L'essai de Fourquet met en lumière le lien entre les malaises actuels, (malaises  dont les conservateurs se plaignent sans y discerner les divers aspects d'une même logique) :

- l'engrenage de destruction de toute bioéthique,

- l'obsession sexuelle marchande, la fabrication des « nouvelles moeurs », la dictature montante de l'idéologie du gender,

- le corps devenant objet de consommation,

- le relativisme, contrepartie de la tyrannie (marchande) de l'émotionnel : les « émotions » substituées à toute vérité,

- le civisme devenu impossible (la norme égocentrique rendant le Consommateur incapable de penser collectif),

- la marée des fausses « identités », projections du solipsisme du Consommateur,

- l'obsession des « droits », étendant à toute la société les réflexes de la consommation (nouvel opium du peuple pendant que les décisions graves se prennent en coulisse : ce qu'on appelle la postdémocratie),

- le « totalitarisme doux » d'une consommation marchande devenant l'unique horizon de la vie, norme à laquelle tout doit être ajusté ou sacrifié,

- l'idolâtrie de la « croissance » illimitée (objectif de tout le consumérisme),

- la fin de la philosophie, de la politique, de l'art, de la religion, de tout ce qui n'est pas consommation de marchandises,

- et notamment la cathophobie ambiante : a) l'Eglise sommée de ne plus être qu'un fournisseur de vague « spiritualité » pour enjoliver la vie quotidienne du consommateur ; b) l'Eglise sommée de ne plus affirmer sa propre vision de l'existence, vision qui contredit le totalitarisme de la consommation...

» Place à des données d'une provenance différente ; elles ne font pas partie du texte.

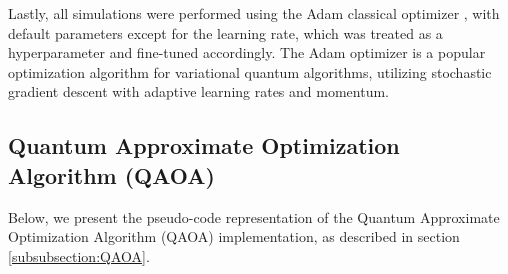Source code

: Lastly, all simulations were performed using the Adam classical optimizer \cite{kingma2017adam}, with default parameters except for the learning rate, which was treated as a hyperparameter and fine-tuned accordingly. The Adam optimizer is a popular optimization algorithm for variational quantum algorithms, utilizing stochastic gradient descent with adaptive learning rates and momentum.



\subsection{Quantum Approximate Optimization Algorithm (QAOA)}
\label{subsection:QAOA_Implementation}


Below, we present the pseudo-code representation of the Quantum Approximate Optimization Algorithm (QAOA) implementation, as described in section \ref{subsubsection:QAOA}.

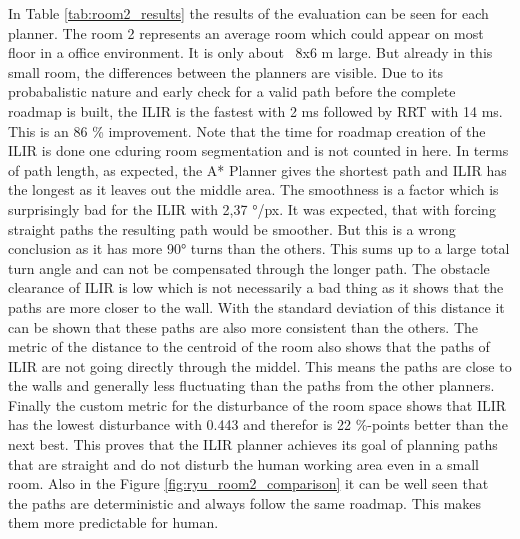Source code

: In Table \ref{tab:room2_results} the results of the evaluation can be seen for each planner. The room 2 represents an average room which could appear on most floor in a office environment. It is only about ~8x6 m large. But already in this small room, the differences between the planners are visible. Due to its probabalistic nature and early check for a valid path before the complete roadmap is built, the ILIR is the fastest with 2 ms followed by RRT with 14 ms. This is an 86 \% improvement. Note that the time for roadmap creation of the ILIR is done one cduring room segmentation and is not counted in here. In terms of path length, as expected, the A* Planner gives the shortest path and ILIR has the longest as it leaves out the middle area. The smoothness is a factor which is surprisingly bad for the ILIR with 2,37 °/px. It was expected, that with forcing straight paths the resulting path would be smoother. But this is a wrong conclusion as it has more 90° turns than the others. This sums up to a large total turn angle and can not be compensated through the longer path. The obstacle clearance of ILIR is low which is not necessarily a bad thing as it shows that the paths are more closer to the wall. With the standard deviation of this distance it can be shown that these paths are also more consistent than the others. The metric of the distance to the centroid of the room also shows that the paths of ILIR are not going directly through the middel. This means the paths are close to the walls and generally less fluctuating than the paths from the other planners. Finally the custom metric for the disturbance of the room space shows that ILIR has the lowest disturbance with 0.443 and therefor is 22 \%-points better than the next best. This proves that the ILIR planner achieves its goal of planning paths that are straight and do not disturb the human working area even in a small room. Also in the Figure \ref{fig:ryu_room2_comparison} it can be well seen that the paths are deterministic and always follow the same roadmap. This makes them more predictable for human.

Le Consommateur est « celui qui pense être seul au monde, seulement entouré de choses pour sa propre consommation ». Il accepte les institutions à condition que leur seul rôle désormais soit de protéger cette consommation, baptisée « droits » : il interdit aux institutions (Etat, Eglise) d'avoir un autre discours et de parler bien commun ou vérité, ces notions étant étrangères à la consommation – donc intolérables...  Ainsi l'Etat et l'Eglise sont sommés de modifier leurs prestations pour en faire des biens de consommation, et d'en ôter ce qui n'est pas conforme à l'hédonisme. Tout ce qui existe doit pouvoir être référencé sur les rayons du consumérisme. Tout ce qui n'est pas référençable doit être aboli.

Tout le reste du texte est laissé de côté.